■ Activity
Below is a listing. Write out exactly its lines between the one holding "do pós-processamento da FEA\@." and the one holding "encerra o pós-processamento da FEA\@.", inclusive.

-------- Provided material --------

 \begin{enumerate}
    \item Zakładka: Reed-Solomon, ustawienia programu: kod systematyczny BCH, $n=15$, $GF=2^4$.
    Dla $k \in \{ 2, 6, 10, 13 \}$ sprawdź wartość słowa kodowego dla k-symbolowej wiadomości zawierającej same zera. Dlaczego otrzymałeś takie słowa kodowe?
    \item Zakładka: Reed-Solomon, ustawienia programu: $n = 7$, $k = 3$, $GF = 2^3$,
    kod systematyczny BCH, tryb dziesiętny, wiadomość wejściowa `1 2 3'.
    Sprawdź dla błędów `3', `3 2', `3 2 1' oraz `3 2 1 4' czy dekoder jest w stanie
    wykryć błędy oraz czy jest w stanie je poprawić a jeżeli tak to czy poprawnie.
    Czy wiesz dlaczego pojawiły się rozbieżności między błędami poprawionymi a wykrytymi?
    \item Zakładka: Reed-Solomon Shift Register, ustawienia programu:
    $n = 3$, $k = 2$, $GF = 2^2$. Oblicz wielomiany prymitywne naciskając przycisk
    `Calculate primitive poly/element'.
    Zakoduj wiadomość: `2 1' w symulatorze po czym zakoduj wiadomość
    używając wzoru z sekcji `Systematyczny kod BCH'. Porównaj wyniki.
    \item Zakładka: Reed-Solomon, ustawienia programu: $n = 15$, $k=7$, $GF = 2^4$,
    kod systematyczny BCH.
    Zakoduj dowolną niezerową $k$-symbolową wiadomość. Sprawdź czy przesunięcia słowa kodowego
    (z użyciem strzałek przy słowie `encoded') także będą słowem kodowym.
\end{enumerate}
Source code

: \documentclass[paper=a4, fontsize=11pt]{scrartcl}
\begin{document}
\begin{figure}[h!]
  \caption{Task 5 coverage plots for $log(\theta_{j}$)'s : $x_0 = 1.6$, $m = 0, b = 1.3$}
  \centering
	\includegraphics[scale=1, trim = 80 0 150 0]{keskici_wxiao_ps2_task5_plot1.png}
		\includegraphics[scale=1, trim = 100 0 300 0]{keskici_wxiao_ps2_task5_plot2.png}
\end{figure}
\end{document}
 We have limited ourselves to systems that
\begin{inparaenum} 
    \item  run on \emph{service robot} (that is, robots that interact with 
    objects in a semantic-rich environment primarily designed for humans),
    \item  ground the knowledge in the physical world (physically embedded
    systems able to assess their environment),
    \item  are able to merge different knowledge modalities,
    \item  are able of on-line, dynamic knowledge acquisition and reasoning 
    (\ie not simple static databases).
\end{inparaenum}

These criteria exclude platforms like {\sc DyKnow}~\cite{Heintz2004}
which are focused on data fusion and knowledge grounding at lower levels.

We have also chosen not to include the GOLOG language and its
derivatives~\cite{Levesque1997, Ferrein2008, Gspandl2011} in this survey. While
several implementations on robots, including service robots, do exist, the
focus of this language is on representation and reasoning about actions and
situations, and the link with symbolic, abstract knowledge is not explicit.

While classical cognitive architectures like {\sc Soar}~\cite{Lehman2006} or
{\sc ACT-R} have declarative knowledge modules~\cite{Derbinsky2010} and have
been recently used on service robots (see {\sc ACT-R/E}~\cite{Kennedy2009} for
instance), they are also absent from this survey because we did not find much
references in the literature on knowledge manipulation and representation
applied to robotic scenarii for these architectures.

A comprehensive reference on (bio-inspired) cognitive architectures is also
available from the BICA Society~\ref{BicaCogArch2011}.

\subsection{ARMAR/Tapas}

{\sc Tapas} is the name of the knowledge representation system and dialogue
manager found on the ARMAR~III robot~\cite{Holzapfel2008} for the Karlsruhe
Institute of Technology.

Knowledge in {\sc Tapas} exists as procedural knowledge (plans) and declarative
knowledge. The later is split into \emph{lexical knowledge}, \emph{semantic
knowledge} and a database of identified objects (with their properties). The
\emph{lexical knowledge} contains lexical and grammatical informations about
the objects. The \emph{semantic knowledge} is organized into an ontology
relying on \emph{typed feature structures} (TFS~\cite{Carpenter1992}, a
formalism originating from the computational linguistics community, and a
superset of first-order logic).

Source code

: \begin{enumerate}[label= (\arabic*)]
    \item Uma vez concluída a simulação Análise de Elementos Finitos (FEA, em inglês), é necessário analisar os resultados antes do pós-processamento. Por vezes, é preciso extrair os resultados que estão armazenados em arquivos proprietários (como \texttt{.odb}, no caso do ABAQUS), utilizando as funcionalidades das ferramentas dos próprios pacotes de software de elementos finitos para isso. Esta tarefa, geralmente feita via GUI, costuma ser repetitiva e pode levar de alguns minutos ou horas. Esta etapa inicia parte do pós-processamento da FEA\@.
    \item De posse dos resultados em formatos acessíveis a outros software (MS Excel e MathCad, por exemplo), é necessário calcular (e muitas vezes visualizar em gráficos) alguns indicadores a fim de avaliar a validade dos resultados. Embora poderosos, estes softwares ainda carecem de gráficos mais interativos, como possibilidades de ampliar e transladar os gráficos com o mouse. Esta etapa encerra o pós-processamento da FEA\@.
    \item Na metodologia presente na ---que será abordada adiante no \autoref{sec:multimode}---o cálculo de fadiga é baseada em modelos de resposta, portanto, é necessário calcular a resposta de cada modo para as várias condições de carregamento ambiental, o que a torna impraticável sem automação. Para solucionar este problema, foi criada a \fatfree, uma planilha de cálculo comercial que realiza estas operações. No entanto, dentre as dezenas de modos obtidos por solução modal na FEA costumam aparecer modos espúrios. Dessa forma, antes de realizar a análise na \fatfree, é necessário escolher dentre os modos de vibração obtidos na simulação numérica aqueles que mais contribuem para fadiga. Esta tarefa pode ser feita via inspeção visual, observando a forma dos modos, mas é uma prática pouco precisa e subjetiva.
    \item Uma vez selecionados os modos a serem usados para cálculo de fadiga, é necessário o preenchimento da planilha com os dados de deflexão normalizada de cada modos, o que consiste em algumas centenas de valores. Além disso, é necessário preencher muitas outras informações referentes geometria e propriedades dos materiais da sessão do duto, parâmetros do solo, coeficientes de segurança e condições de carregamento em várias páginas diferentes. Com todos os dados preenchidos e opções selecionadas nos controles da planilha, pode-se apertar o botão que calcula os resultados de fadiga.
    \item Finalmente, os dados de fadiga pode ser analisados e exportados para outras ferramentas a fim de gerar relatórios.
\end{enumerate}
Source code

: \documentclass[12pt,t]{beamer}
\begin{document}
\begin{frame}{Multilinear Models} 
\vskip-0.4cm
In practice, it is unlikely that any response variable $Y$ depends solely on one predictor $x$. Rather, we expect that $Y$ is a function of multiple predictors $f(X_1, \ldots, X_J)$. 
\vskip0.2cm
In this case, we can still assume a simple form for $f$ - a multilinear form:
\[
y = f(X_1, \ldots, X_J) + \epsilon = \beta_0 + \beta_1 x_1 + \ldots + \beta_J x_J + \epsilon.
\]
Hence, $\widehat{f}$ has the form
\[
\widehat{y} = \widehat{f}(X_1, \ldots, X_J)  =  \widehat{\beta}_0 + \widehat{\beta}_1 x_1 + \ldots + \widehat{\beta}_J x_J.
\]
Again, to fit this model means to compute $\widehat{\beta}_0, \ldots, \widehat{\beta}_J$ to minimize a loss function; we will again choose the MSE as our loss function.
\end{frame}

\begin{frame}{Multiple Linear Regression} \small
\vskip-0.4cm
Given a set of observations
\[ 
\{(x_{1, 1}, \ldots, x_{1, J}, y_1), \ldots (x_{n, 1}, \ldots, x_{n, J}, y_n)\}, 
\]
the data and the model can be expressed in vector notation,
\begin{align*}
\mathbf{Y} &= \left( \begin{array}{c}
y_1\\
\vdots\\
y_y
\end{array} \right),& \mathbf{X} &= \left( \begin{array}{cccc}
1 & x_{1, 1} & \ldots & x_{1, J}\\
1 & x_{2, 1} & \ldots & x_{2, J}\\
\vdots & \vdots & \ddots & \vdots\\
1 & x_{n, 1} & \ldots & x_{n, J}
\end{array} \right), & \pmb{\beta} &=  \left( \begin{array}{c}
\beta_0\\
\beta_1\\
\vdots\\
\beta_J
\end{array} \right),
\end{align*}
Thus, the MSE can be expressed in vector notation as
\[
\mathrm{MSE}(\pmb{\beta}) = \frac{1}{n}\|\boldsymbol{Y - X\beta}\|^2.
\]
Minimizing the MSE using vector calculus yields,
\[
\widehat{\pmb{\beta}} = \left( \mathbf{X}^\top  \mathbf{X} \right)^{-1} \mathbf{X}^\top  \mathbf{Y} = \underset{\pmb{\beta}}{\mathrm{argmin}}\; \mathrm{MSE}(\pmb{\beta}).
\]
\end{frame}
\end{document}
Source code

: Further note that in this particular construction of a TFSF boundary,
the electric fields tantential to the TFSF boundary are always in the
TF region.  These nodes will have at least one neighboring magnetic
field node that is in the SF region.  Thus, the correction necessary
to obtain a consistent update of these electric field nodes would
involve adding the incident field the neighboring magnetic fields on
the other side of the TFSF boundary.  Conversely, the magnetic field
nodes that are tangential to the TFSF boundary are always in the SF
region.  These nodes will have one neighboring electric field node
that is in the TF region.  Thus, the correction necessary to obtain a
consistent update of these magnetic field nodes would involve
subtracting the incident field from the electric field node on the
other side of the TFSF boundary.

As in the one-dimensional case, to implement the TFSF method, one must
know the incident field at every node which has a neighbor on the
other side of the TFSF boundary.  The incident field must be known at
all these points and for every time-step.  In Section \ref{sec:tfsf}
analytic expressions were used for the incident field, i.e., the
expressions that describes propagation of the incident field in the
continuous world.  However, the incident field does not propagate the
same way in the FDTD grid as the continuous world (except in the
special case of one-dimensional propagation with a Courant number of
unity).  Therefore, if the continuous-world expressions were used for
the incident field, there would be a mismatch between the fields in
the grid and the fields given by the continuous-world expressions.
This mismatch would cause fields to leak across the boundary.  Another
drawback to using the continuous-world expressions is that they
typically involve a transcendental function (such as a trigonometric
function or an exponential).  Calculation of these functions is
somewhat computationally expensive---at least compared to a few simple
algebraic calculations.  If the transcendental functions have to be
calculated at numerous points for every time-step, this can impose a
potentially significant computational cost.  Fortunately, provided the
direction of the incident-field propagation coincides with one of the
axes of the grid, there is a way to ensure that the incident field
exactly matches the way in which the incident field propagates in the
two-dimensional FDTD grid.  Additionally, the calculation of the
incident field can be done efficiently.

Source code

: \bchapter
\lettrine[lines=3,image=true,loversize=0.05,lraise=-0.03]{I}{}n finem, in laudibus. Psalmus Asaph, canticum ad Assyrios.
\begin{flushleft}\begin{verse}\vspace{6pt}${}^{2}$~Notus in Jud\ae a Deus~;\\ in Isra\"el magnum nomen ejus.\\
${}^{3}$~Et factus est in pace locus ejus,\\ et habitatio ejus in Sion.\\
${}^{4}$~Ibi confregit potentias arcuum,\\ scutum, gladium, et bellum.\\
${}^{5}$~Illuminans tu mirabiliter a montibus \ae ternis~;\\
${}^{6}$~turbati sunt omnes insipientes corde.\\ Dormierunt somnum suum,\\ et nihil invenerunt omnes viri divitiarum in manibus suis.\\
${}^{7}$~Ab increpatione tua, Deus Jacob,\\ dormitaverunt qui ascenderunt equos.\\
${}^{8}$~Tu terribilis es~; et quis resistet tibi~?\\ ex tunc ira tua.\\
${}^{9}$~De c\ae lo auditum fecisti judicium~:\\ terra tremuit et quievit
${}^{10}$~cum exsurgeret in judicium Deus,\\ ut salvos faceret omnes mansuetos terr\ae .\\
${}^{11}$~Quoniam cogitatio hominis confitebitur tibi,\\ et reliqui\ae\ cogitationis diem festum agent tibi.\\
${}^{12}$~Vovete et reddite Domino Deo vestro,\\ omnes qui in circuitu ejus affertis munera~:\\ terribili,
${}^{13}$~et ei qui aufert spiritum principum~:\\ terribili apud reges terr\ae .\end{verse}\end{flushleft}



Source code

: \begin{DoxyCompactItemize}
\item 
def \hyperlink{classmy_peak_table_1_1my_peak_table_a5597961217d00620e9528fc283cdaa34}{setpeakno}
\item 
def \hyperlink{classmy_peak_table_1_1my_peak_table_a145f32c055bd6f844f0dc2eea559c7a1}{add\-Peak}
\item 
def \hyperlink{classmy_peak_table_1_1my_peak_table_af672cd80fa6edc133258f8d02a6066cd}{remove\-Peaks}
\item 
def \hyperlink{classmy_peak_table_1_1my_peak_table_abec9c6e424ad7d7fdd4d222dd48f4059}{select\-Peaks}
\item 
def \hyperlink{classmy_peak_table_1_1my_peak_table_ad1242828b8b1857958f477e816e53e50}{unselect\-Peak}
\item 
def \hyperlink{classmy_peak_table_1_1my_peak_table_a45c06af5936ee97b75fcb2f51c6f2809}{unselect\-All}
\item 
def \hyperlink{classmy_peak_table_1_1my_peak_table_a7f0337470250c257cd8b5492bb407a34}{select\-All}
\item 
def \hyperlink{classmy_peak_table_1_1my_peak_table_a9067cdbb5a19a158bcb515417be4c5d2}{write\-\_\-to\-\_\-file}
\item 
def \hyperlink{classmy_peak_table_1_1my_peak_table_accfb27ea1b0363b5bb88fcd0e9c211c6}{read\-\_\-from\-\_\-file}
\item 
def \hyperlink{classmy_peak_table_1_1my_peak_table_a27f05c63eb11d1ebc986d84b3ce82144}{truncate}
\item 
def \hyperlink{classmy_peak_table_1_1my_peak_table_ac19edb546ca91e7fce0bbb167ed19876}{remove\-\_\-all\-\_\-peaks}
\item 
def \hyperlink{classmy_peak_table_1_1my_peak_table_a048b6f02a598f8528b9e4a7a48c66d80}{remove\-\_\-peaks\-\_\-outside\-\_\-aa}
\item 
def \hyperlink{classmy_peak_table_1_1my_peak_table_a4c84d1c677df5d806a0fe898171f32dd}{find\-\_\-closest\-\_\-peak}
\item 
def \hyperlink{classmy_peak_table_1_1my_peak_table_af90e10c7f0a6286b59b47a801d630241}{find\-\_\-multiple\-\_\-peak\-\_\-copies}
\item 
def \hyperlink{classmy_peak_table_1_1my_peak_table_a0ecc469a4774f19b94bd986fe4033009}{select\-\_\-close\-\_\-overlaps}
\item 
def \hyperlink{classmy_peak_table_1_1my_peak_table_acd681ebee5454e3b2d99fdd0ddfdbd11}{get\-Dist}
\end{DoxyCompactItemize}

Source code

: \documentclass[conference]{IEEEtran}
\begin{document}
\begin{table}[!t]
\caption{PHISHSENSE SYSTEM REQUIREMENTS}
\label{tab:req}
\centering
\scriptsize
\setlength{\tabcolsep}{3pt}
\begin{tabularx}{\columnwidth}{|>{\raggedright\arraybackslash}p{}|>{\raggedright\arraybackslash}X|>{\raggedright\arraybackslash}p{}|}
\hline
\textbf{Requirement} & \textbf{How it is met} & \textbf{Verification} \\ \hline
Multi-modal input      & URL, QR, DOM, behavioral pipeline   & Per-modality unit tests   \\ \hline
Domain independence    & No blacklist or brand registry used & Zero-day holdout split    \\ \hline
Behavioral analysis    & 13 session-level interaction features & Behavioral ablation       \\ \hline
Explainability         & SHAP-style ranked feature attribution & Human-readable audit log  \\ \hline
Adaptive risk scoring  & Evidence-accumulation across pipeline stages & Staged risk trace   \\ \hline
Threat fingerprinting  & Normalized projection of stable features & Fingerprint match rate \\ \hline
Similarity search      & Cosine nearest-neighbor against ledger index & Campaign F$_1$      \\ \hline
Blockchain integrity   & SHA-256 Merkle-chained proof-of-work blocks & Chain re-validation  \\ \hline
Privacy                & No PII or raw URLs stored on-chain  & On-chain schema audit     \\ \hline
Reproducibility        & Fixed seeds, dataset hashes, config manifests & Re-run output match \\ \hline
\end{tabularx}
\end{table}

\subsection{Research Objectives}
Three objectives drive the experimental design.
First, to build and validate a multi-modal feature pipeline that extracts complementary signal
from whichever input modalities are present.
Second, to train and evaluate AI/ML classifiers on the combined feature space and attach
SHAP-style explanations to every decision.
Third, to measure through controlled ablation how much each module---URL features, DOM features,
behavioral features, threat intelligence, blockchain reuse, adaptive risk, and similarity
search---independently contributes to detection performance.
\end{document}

--------

■ Answer below
    \item Uma vez concluída a simulação Análise de Elementos Finitos (FEA, em inglês), é necessário analisar os resultados antes do pós-processamento. Por vezes, é preciso extrair os resultados que estão armazenados em arquivos proprietários (como \texttt{.odb}, no caso do ABAQUS), utilizando as funcionalidades das ferramentas dos próprios pacotes de software de elementos finitos para isso. Esta tarefa, geralmente feita via GUI, costuma ser repetitiva e pode levar de alguns minutos ou horas. Esta etapa inicia parte do pós-processamento da FEA\@.
    \item De posse dos resultados em formatos acessíveis a outros software (MS Excel e MathCad, por exemplo), é necessário calcular (e muitas vezes visualizar em gráficos) alguns indicadores a fim de avaliar a validade dos resultados. Embora poderosos, estes softwares ainda carecem de gráficos mais interativos, como possibilidades de ampliar e transladar os gráficos com o mouse. Esta etapa encerra o pós-processamento da FEA\@.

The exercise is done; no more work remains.